**Instructions to follow**
Each line holding the string "traversal" is to be copied from the data.

(Entries taken from a collection)
________________________________________

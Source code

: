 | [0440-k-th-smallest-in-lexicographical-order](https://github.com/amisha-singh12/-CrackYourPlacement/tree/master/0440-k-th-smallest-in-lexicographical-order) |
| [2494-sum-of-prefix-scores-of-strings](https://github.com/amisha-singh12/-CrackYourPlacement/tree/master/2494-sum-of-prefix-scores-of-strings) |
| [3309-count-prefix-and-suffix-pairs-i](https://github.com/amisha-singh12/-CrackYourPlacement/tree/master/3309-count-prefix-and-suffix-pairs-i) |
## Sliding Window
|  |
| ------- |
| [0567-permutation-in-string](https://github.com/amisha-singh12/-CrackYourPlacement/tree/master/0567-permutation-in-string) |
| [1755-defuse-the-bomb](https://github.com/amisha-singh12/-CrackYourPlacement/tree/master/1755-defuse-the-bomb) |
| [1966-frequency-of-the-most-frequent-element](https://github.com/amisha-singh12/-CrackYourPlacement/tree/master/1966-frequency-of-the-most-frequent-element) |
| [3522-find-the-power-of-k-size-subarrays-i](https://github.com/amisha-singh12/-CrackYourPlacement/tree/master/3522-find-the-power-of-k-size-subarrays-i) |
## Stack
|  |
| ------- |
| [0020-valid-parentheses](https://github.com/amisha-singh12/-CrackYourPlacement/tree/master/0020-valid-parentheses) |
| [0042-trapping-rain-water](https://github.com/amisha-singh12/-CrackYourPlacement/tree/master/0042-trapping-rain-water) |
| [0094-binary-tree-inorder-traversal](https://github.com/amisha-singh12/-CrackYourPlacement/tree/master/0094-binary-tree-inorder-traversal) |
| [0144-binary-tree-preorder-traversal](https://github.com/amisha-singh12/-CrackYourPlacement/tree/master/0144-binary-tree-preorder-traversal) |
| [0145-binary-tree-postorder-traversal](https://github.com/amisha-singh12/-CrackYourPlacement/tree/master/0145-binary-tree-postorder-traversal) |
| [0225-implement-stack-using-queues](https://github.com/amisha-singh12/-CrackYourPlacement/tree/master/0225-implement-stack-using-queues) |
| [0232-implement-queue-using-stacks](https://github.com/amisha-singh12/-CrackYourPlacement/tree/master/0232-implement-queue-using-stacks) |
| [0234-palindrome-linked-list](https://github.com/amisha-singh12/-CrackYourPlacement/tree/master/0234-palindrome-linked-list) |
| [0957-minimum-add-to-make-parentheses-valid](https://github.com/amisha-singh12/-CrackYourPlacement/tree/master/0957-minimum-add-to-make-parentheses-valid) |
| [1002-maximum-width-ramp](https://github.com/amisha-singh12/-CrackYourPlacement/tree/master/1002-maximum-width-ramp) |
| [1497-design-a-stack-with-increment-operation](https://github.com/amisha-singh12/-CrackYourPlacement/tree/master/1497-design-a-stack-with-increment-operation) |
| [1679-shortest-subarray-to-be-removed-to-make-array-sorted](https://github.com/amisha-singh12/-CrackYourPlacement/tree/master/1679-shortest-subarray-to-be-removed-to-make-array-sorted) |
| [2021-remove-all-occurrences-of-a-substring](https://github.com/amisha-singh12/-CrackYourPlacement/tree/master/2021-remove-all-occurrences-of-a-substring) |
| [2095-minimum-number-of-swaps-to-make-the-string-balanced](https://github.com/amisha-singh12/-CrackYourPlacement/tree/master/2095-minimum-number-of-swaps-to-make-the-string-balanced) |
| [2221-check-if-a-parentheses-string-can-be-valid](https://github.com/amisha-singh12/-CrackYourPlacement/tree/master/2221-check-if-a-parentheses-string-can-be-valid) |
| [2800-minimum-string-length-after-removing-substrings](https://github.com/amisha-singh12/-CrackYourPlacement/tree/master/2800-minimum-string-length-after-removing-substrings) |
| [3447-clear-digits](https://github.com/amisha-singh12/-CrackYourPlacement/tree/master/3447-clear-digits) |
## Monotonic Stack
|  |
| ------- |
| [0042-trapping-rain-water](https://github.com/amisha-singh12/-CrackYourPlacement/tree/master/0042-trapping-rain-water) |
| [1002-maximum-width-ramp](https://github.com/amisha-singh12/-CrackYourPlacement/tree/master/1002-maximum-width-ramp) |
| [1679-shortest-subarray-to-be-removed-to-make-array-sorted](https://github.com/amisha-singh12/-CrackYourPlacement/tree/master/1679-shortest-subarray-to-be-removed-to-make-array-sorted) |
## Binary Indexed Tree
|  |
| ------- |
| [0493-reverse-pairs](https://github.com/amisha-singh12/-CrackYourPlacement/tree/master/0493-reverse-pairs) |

________________________________________

**Response to this exercise**
| [0094-binary-tree-inorder-traversal](https://github.com/amisha-singh12/-CrackYourPlacement/tree/master/0094-binary-tree-inorder-traversal) |
| [0144-binary-tree-preorder-traversal](https://github.com/amisha-singh12/-CrackYourPlacement/tree/master/0144-binary-tree-preorder-traversal) |
| [0145-binary-tree-postorder-traversal](https://github.com/amisha-singh12/-CrackYourPlacement/tree/master/0145-binary-tree-postorder-traversal) |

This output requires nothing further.